This technological perspective has allowed us to influence nature on a massive scale, but as a consequence we have to a great extent been separated from our fellow humans and from nature. Everything (humanity included) is dissected, quantified, and assigned a defined purpose and monetary value, and thus the divine and sublime universe is reduced to simple empirical facts. We become cogs without agency, born to die, and stuck fulfilling the demands of an eternal machine, with the consequences of this resulting in the mindless consumption that threatens our environment and our very future. No wonder so much SF is dystopian.
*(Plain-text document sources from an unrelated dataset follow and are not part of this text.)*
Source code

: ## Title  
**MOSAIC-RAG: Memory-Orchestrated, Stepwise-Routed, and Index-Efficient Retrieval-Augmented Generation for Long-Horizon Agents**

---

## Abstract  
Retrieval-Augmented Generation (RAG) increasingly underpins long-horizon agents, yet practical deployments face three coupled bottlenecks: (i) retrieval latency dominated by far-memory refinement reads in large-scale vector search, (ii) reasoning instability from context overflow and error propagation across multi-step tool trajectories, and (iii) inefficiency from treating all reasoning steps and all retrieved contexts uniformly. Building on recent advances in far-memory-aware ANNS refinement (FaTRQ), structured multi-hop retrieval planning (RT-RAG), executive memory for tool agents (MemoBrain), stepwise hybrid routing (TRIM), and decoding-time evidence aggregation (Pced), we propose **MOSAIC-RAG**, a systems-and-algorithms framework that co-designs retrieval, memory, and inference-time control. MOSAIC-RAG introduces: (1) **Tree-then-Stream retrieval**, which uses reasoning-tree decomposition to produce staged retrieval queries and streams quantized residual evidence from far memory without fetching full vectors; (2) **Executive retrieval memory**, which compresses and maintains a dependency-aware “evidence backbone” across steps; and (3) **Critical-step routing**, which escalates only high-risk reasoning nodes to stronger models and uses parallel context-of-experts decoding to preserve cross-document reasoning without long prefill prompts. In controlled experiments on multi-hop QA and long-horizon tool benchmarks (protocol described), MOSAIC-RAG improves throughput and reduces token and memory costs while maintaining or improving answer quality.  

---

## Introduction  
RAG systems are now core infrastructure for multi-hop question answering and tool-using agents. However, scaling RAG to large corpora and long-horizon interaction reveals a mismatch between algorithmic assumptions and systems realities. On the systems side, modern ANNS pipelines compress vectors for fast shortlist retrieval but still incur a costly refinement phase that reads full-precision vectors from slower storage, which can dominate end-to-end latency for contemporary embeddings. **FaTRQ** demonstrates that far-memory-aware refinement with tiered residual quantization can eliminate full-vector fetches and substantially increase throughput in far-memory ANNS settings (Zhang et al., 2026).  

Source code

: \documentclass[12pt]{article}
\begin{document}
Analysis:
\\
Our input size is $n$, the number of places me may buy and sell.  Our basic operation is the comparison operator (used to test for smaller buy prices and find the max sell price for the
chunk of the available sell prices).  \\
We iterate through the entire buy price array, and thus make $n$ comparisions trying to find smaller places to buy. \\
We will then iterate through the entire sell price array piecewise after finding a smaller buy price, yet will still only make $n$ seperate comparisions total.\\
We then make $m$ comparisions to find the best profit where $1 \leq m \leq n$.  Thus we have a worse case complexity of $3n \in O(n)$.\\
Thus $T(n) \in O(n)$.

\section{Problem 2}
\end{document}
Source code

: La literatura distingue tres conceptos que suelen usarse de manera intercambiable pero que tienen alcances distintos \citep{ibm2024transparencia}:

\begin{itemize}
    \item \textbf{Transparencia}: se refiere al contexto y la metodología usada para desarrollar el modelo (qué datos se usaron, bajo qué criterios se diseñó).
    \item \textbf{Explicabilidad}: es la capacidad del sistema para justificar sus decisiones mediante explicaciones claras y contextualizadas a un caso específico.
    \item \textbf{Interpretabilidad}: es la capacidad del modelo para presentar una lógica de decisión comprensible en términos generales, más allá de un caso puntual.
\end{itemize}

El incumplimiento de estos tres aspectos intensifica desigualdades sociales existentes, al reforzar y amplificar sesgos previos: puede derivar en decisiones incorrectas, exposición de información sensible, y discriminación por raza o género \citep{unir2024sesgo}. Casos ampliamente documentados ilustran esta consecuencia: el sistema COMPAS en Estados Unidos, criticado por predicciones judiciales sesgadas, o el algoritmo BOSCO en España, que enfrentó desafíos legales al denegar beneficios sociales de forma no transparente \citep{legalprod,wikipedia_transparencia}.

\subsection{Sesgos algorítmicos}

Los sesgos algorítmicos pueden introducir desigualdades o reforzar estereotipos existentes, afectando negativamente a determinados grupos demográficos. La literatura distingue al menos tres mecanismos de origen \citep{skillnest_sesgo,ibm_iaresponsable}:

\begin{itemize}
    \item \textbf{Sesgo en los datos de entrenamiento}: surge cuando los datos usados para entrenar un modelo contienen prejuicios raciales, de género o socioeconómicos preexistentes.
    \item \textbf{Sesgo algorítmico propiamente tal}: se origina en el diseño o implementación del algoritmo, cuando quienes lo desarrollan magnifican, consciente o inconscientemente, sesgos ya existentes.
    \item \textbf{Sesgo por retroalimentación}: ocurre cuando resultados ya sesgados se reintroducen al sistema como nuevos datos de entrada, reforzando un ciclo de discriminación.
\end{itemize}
The problem is not specifically the technological, though, but rather our relationship to it. SF both embodies and promotes this connection, with literature changing over time, demonstrating the hopes and fears of contemporary society, but also subtly altering the way that same society considers the world, and setting the stage for the future. From Doctor Frankenstein’s fear of his scientific creation, to confident predictions of a space-faring society by Clarke and Asimov, and on to the desiccated, corporate world of cyberpunk, SF has become increasingly philosophical, questioning the nature of reality and the connection between humanity and world, universe and consciousness. There is no going back, only forward, and yet we have to change how we think if we’re to survive. The SF genre, by creating new ideas and possibilities, does this, so go read some Banks and embrace a more positive future — maybe it can become ours.